Physically, things have been going pretty well for me, but for the last month or so, I’ve been struggling more and more with the social and emotional impact of my radical prostatectomy.

Most men who are old enough to be diagnosed with prostate cancer are already in a relationship and have been for years.  They’ve got a supportive partner who, hopefully, stands by their side long after the treatment has been given.  You sign up “for better or for worse,” and you stick it out.

But not me. I was single when I was diagnosed, and I’m still single today.

Before I get into why this has been bugging me so, a bit of context is in order.

If you’ve taken the time to read my biography in the About Me section, you already know that I’m gay. I was a late bloomer who put himself in circumstances that made it difficult to have a relationship as a gay man.

I spent 12 years as an officer in the United States Navy, long before “Don’t Ask, Don’t Tell” was enacted.  Having a relationship while on active duty just wasn’t going to happen. I was too afraid of losing my career if anyone ever discovered that  was gay.

When I left the service, I landed back in my home state of Illinois for my master’s degree, and then in a small town of 6,000 people in rural southeastern Indiana working in a manufacturing management role for 17 years.

Given the recent news about gay rights issues in Indiana, you can understand, too, why I remained closeted there. Too many of my coworkers–mostly management–expressed homophobic views that made me wary of being open about myself.  I perceived that there were real risks to my career if I came out.

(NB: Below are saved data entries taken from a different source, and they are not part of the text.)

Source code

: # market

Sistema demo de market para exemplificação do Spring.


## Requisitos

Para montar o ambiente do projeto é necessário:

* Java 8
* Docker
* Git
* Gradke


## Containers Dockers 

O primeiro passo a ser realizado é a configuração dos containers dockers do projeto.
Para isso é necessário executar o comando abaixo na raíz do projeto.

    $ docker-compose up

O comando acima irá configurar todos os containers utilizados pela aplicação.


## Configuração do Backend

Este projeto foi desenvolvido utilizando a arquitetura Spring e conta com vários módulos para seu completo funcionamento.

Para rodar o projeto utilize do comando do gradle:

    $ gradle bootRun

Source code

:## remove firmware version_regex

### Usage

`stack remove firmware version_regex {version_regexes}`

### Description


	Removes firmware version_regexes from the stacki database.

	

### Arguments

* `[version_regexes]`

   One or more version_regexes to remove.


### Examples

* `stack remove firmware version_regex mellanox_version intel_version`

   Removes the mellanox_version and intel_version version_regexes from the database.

After my prostatectomy, things at work were changing to the point where I dreaded getting out of bed and heading to the office.  Having been diagnosed with cancer, I realized tomorrow isn’t guaranteed, and if I wanted any shot of finding someone to share my life with, it wasn’t going to happen in Indiana.  It was time to act.

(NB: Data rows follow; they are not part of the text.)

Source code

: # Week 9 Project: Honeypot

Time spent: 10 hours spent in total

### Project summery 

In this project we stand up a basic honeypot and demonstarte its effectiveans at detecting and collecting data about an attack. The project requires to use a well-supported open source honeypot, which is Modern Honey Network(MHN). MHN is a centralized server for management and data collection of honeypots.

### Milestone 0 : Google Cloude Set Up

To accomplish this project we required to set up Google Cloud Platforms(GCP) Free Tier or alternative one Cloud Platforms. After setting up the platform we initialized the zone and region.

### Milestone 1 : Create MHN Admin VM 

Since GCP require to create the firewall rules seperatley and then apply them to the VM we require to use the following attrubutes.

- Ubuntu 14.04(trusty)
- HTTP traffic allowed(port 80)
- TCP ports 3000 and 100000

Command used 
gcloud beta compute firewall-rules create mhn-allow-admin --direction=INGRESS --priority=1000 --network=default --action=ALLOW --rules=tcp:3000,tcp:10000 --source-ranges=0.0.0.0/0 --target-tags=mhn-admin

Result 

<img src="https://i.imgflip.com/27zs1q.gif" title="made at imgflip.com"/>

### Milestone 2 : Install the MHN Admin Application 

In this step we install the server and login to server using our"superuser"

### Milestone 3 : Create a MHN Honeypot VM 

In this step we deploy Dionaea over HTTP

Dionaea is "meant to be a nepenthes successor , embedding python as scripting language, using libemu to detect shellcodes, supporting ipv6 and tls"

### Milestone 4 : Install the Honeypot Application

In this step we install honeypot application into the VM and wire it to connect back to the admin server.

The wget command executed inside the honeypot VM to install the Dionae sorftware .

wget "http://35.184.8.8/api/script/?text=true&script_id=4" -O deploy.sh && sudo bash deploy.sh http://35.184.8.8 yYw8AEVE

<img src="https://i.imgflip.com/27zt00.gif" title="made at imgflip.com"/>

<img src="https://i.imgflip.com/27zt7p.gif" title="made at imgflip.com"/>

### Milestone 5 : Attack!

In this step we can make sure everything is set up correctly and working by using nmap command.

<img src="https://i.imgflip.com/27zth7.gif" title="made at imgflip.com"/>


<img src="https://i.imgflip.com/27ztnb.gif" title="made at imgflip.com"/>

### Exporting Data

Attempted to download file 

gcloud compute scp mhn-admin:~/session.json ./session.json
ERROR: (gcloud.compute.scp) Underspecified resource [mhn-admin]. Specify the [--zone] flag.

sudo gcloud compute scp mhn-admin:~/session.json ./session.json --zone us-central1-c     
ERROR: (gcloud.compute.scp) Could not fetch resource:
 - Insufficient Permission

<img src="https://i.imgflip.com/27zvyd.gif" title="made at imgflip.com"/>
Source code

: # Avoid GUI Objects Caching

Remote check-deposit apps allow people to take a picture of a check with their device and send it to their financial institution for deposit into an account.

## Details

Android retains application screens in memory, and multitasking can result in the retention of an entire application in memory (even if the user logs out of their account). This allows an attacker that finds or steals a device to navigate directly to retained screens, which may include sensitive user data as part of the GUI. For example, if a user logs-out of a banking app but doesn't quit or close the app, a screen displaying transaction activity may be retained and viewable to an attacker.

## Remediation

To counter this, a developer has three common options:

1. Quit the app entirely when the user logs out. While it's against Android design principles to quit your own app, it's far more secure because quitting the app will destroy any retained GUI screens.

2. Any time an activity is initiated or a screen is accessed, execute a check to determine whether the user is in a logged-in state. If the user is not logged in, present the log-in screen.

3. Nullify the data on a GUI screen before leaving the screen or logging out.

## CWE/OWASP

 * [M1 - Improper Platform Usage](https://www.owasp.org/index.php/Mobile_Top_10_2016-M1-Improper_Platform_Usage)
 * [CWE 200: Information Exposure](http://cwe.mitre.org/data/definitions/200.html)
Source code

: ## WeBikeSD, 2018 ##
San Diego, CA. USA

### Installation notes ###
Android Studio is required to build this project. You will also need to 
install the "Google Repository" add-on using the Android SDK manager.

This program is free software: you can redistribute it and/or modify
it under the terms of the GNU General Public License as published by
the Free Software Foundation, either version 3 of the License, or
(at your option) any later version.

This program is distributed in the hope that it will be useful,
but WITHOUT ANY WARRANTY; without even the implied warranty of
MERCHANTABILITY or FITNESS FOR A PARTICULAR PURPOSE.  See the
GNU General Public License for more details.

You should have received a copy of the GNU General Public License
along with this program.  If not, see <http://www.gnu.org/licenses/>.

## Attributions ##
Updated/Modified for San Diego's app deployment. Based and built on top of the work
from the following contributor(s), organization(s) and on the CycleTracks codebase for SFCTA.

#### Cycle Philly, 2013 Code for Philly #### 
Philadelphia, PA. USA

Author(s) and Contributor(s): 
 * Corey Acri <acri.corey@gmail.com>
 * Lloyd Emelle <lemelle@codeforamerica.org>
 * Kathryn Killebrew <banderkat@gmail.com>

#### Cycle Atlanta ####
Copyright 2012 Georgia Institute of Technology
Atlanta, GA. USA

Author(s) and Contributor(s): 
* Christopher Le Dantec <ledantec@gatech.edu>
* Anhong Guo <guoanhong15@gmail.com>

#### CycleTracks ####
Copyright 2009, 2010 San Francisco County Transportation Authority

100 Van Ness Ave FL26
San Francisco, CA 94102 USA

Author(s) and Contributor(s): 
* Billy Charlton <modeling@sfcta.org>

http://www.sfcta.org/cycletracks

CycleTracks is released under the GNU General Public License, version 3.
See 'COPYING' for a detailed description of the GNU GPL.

So in January 2012, a year after my surgery, I bought a house in the San Diego area (I had been stationed there in the Navy and fell in love with it); I quit my job in March; made the move in April; and sold my Indiana home in May (not exactly the normal sequence of events for such a major transition).  I had been given a second chance, and I was going to take full advantage of it.

My best-laid plans of finding Mr. Right hit a snag–a psychological snag.

In my mind, I threw up this impenetrable wall concerning sex after a prostatectomy.  I viewed myself as “damaged goods”–difficulty getting and maintaining an erection and dry orgasms–and simply didn’t know how to sell that to a potential partner.  True, sex is not everything in a relationship, but it can and should play an important part.

That concept of being damaged goods paralyzed my efforts to hit the dating scene.  “How do I tell them?  What do I tell them?  When do I tell them?”  In my mind, I couldn’t move forward until I had answers to those questions.

Thankfully, I have a dear friend who, I swear, knows me better than I know myself.  She gave me a cross-country slap upside the head from her home in Maryland that knocked some sense into me.

The only way that I’m going to get answers to those questions is through my own personal experience of getting out there and trying to date.  Each guy will respond uniquely and differently than every other guy, so there’s no sense trying to come up with a one-size-fits-all approach.  Some will want to know on the first date; should things progress so far, others may wish that I told them before taking things to physical intimacy (“Oops!  Surprise!”); and others will be thankful that I won’t be ejaculating all over their brand new 600-thread count Egyptian cotton sheets.

It’s time to break down the remainder of that psychological barrier and get out there and see what happens. I’m sure that there will be ups and downs with rejections happening more often than not, but that’s okay.  It’s time to move forward with that second chance I’ve been given.